Hi,
As I mentioned in the last post gradient checking :
A new function SolveTriangular
is defined:
class SolveTrianguler(Function):
# Aware of btrisolve, btrifact, and more will come
# sloves A * x = b
def __init__(self, lower=True):
super(SolveTrianguler, self).__init__()
# lower=False, use data contained in the upper triangular, the default is lower
self.lower = lower
self.needs_input_grad = (True, False)
def forward(self, matrix, rhs):
x = torch.from_numpy(
solve_triangular(matrix.numpy(), rhs.numpy(),
trans=self.trans, lower=self.lower))
self.save_for_backward(matrix, x)
return x
def backward(self, grad_output):
# grad_matrix = grad_rhs = None
matrix, x = self.saved_tensors
# formula from Giles 2008, 2.3.1
if self.lower == True:
return torch.tril(-matrix.inverse().t().mm(grad_output).mm(torch.t(x))), None
else:
return torch.triu(-matrix.inverse().t().mm(grad_output).mm(torch.t(x))), None
When I called this function just once, the gradients after backward
are the same with the ones from TensorFlow. In the forward
function, torch.Tensor
is converted into numpy array, then converted back after calling the scipy.linalg.solve_triangular
. All happens on the RHS of the assignment (o.w. it breaks, don’t know why)
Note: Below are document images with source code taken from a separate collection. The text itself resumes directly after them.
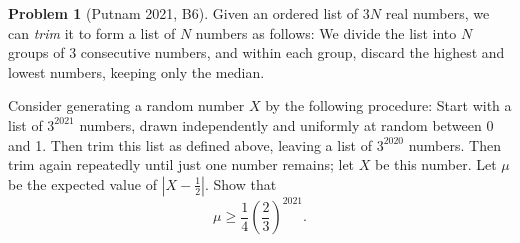 \documentclass{scrartcl}
\theoremstyle{definition}
\newtheorem*{prob}{Problem}
\begin{document}
\begin{prob}[Putnam 2021, B6]
Given an ordered list of $3N$ real numbers, we can \emph{trim} it to form a list of $N$ numbers as follows: We divide the list into $N$ groups of $3$ consecutive numbers, and within each group, discard the highest and lowest numbers, keeping only the median.

Consider generating a random number $X$ by the following procedure: Start with a list of $3^{2021}$ numbers, drawn independently and uniformly at random between 0 and 1. Then trim this list as defined above, leaving a list of $3^{2020}$ numbers. Then trim again repeatedly until just one number remains; let $X$ be this number. Let $\mu$ be the expected value of $|X - \frac{1}{2}|$. Show that
\[
\mu \geq \frac{1}{4} \left( \frac{2}{3} \right)^{2021}.
\]
\end{prob}
\end{document}
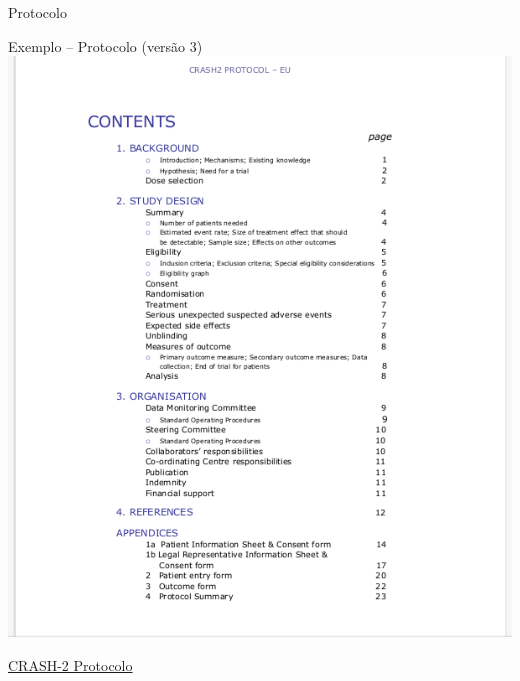 \documentclass{beamer}
\begin{document}
\begin{frame}{Protocolo}
  \begin{exampleblock}{Exemplo -- Protocolo (versão 3)}
    \centering
    \includegraphics[height=.8\textheight]{Planejamento/CRASH-proto2}

  \end{exampleblock}
  \vfill
  \scriptsize
  \hfill \href{http://www.crash2.lshtm.ac.uk/Protocol_Eng.html}{CRASH-2 Protocolo}
\end{frame}
\end{document}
The problem is when I called it twice in a row, it gave me wrong answer.
init_K = np.cov(np.random.rand(3, 6))
# TF
L = tf.Variable(np.tril(init_K))
d = tf.placeholder(tf.float64, shape=(3, 1))
alpha = tf.matrix_triangular_solve(L, d, lower=True)
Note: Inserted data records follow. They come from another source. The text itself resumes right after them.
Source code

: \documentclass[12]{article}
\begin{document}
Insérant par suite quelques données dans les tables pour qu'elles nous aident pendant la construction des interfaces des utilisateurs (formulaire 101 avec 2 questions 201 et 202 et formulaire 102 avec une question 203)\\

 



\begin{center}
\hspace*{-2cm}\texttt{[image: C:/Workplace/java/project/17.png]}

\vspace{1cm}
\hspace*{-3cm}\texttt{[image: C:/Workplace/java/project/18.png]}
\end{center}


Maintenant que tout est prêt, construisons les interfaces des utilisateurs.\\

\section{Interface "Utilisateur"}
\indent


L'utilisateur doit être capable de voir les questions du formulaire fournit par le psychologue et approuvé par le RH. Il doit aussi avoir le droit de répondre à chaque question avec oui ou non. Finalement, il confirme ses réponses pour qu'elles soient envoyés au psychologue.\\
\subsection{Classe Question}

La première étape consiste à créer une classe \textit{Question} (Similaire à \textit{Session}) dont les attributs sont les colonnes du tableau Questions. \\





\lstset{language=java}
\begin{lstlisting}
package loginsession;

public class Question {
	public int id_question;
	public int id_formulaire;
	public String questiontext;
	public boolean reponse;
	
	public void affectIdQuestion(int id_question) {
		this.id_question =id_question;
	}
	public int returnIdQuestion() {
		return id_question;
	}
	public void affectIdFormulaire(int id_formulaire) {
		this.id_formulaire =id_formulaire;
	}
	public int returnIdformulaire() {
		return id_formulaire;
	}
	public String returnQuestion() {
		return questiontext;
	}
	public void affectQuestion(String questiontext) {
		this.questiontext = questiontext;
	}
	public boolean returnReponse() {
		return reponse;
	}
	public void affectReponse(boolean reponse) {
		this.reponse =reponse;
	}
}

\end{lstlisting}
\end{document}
alpha2 = tf.matrix_triangular_solve(tf.transpose(L), alpha, lower=False)
y = tf.reduce_sum(alpha2)
grads = tf.gradients(y, [L, alpha, alpha2])
with tf.Session() as sess:
tf.global_variables_initializer().run()
grads = sess.run(grads, feed_dict={d: [[1.],[2],[3]]})
print(grads)
# pytorch
L = Variable(th.from_numpy(np.tril(init_K)), requires_grad=True)
d = Variable(th.from_numpy(np.array([[1.],[2],[3]])), requires_grad=False)
alpha = SolveTrianguler(lower=True)(L, d)
# alpha.register_hook(print_grad) - not working here!
alpha2 = SolveTrianguler(lower=False)(L.t(), alpha)
# alpha2.register_hook(print_grad)
y = th.sum(alpha2)
y.backward()
print(L.grad)
print(alpha.grad)
print(alpha2.grad)
Calling SolveTriangular
twice gave the wrong gradients (I assume TensorFlow is correct) and alpha.grad
, alpha2.grad
are None
.
Why is it?